Work to complete | In the listing below, print exactly the lines between the line holding "1. [How to create" and the line holding "1. [Using PHPickerViewController", inclusive, and no more.
·····
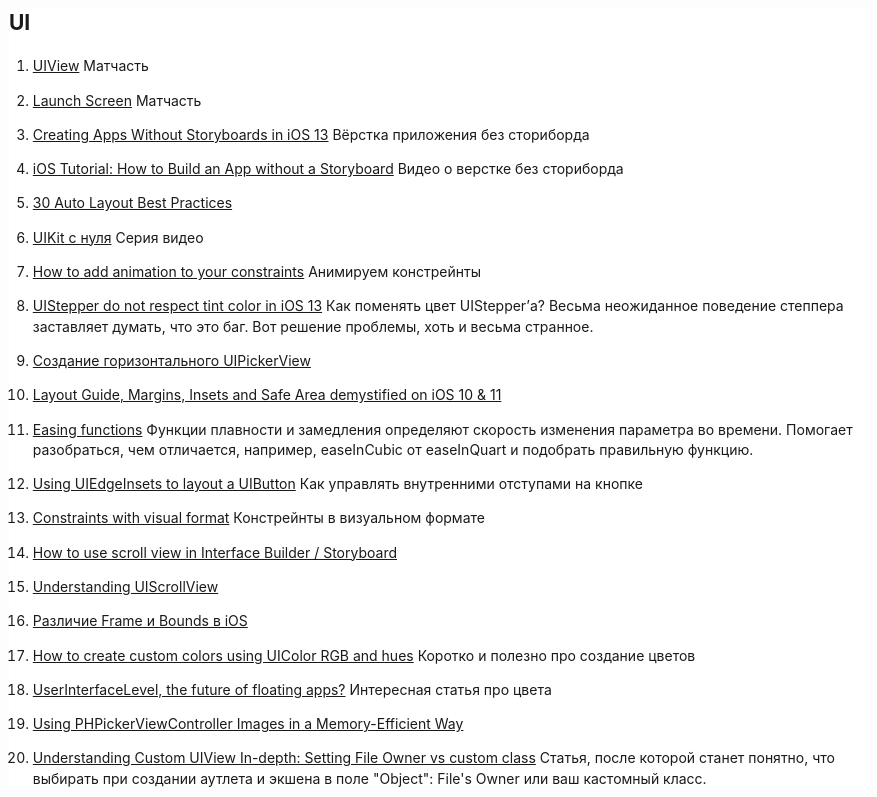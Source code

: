 ## UI

1. [UIView](https://developer.apple.com/documentation/uikit/uiview) Матчасть

1. [Launch Screen](https://developer.apple.com/design/human-interface-guidelines/ios/visual-design/launch-screen/) Матчасть

1. [Creating Apps Without Storyboards in iOS 13](https://medium.com/better-programming/creating-apps-without-storyboards-in-ios-13-fc9550bb9c12) Вёрстка приложения без сториборда

1. [iOS Tutorial: How to Build an App without a Storyboard](https://www.youtube.com/watch?v=r696qMJidWI) Видео о верстке без сториборда

1. [30 Auto Layout Best Practices](https://blog.supereasyapps.com/30-auto-layout-best-practices/)

1. [UIKit с нуля](https://www.youtube.com/playlist?list=PLmTuDg46zmKD6nI5Meg0_atl0qY-UgTtP&app=desktop) Серия видео

1. [How to add animation to your constraints](https://medium.com/swlh/how-to-add-animation-to-your-constraints-6760bd122b89) Анимируем констрейнты

1. [UIStepper do not respect tint color in iOS 13](https://developer.apple.com/forums/thread/121495#378840) Как поменять цвет UIStepper’а? Весьма неожиданное поведение степпера заставляет думать, что это баг. Вот решение проблемы, хоть и весьма странное.

1. [Создание горизонтального UIPickerView](https://www.youtube.com/watch?v=8EuoHAw_PBk&vl=ru)

1. [Layout Guide, Margins, Insets and Safe Area demystified on iOS 10 & 11](https://blog.smartnsoft.com/layout-guide-margins-insets-and-safe-area-demystified-on-ios-10-11-d6e7246d7cb8)

1. [Easing functions](https://easings.net/) Функции плавности и замедления определяют скорость изменения параметра во времени. Помогает разобраться, чем отличается, например, easeInCubic от easeInQuart и подобрать правильную функцию.

1. [Using UIEdgeInsets to layout a UIButton](https://medium.com/short-swift-stories/using-uiedgeinsets-to-layout-a-uibutton-44ba04dd085c) Как управлять внутренними отступами на кнопке

1. [Constraints with visual format](https://stackoverflow.com/questions/52142399/nslayoutconstraints-with-visual-format-doesnt-work-as-expected-when-in-uiscroll) Констрейнты в визуальном формате

1. [How to use scroll view in Interface Builder / Storyboard](https://fluffy.es/scrollview-storyboard-xcode-11/)

1. [Understanding UIScrollView](https://oleb.net/blog/2014/04/understanding-uiscrollview/)

1. [Различие Frame и Bounds в iOS](https://medium.com/@vladislav.mityuklyaev/различие-frame-и-bounds-в-ios-frame-vs-bounds-in-ios-4e5aee5ed477)

1. [How to create custom colors using UIColor RGB and hues](https://www.hackingwithswift.com/example-code/uicolor/how-to-create-custom-colors-using-uicolor-rgb-and-hues) Коротко и полезно про создание цветов

1. [UserInterfaceLevel, the future of floating apps?](https://medium.com/dev-genius/userinterfacelevel-the-future-of-floating-apps-bec2d3328e79) Интересная статья про цвета

1. [Using PHPickerViewController Images in a Memory-Efficient Way](https://christianselig.com/2020/09/phpickerviewcontroller-efficiently/)

1. [Understanding Custom UIView In-depth: Setting File Owner vs custom class](https://medium.com/@bhupendra.trivedi14/understanding-custom-uiview-in-depth-setting-file-owner-vs-custom-class-e2cab4bb9df8) Статья, после которой станет понятно, что выбирать при создании аутлета и экшена в поле "Object": File's Owner или ваш кастомный класс.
·····
Written response |
1. [How to create custom colors using UIColor RGB and hues](https://www.hackingwithswift.com/example-code/uicolor/how-to-create-custom-colors-using-uicolor-rgb-and-hues) Коротко и полезно про создание цветов

1. [UserInterfaceLevel, the future of floating apps?](https://medium.com/dev-genius/userinterfacelevel-the-future-of-floating-apps-bec2d3328e79) Интересная статья про цвета

1. [Using PHPickerViewController Images in a Memory-Efficient Way](https://christianselig.com/2020/09/phpickerviewcontroller-efficiently/)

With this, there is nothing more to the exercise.